Beginning in the 2008 fiscal year, nonprofit hospitals will have to fill out a much more complicated Form 990, the tax return nonprofit institutions are required to file with the Internal Revenue Service. It's not a simple matter of dotting i's and crossing t's. The information you provide in this form, and for 2009, the required Schedule H, is intended to give the federal government a more complete picture of whether your institution has a grasp on internal processes—and perhaps more important, whether you're fulfilling your institution's charitable mission.

That means you can't entrust this job to a back-end functionary. That's especially true for Schedule H. In 2009, all six sections will be required, but for 2008, only one of those is required. "That will be very basic information that everyone will have access to," says Jim Sowar, national healthcare provider tax leader at Deloitte & Touche LLP. "The sections that pertain to whether they have charity care, community benefits, bad debt, joint ventures, or other business arrangements, that's optional for 2008."

But that doesn't mean you shouldn't be ready to fill it out now.

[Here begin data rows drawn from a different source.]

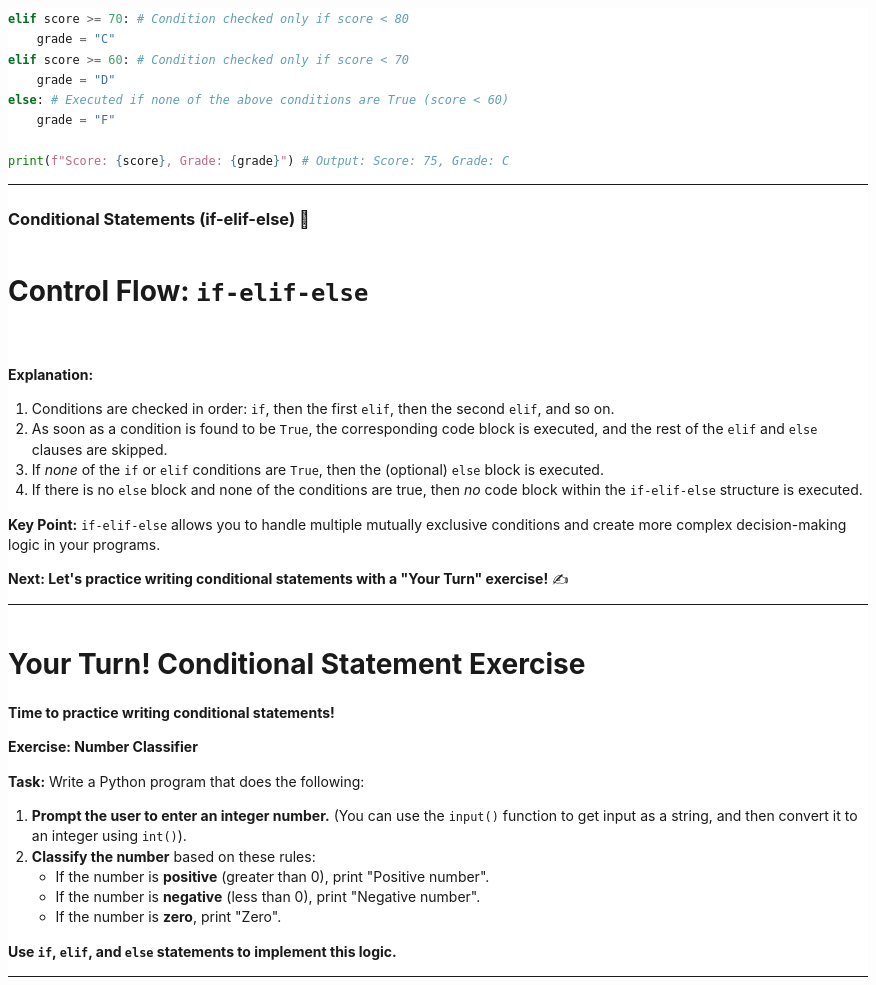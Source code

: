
 ```py
elif score >= 70: # Condition checked only if score < 80
    grade = "C"
elif score >= 60: # Condition checked only if score < 70
    grade = "D"
else: # Executed if none of the above conditions are True (score < 60)
    grade = "F"

print(f"Score: {score}, Grade: {grade}") # Output: Score: 75, Grade: C
```
---

### Conditional Statements (if-elif-else) 🚦
# Control Flow: `if-elif-else`
<br>

**Explanation:**

1. Conditions are checked in order: `if`, then the first `elif`, then the second `elif`, and so on.
2. As soon as a condition is found to be `True`, the corresponding code block is executed, and the rest of the `elif` and `else` clauses are skipped.
3. If *none* of the `if` or `elif` conditions are `True`, then the (optional) `else` block is executed.
4. If there is no `else` block and none of the conditions are true, then *no* code block within the `if-elif-else` structure is executed.

**Key Point:** `if-elif-else` allows you to handle multiple mutually exclusive conditions and create more complex decision-making logic in your programs.

**Next: Let's practice writing conditional statements with a "Your Turn" exercise!** ✍️

---

#
# Your Turn!  Conditional Statement Exercise

**Time to practice writing conditional statements!**

**Exercise:  Number Classifier**

**Task:** Write a Python program that does the following:

1.  **Prompt the user to enter an integer number.** (You can use the `input()` function to get input as a string, and then convert it to an integer using `int()`).
2.  **Classify the number** based on these rules:
    *   If the number is **positive** (greater than 0), print "Positive number".
    *   If the number is **negative** (less than 0), print "Negative number".
    *   If the number is **zero**, print "Zero".

**Use `if`, `elif`, and `else` statements to implement this logic.**

---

"There are a couple reasons you would want to consider filling out the entire form," Sowar says. One is to be ahead of the curve, and a leader with respect to disclosures. Second, the main crux of Schedule H (for hospitals) is to educate the reader on what types of charity care policies you have and what kind of community benefit activities you're undertaking.

Sowar says the CEO, CFO, and COO will want to be comfortable with the disclosures, but responsibility for the schedule will likely fall to the COO's and CFO's departments in most organizations, Sowar says. "The VP of finance or the controller might be responsible, but someone in finance and someone in operations, and perhaps the general counsel's office, should be involved."

The scope of this form is vast, but there are land mines, says Sowar. "In particular on management and disclosure, there are various governance questions that I believe are leading questions that you will want to answer yes, because a no answer would be a red flag."

One example would be whether you have a written document retention and destruction policy or written whistleblower policy, Sowar says. "You wouldn't want to say no, though it doesn't mean you necessarily have a problem if you answer no."

The bottom line is that these forms will certainly add cost to the process, Sowar says.

"All organizations understand there will be an extra cost. Maybe not in hiring, but they know they will have to pay extra for consultation."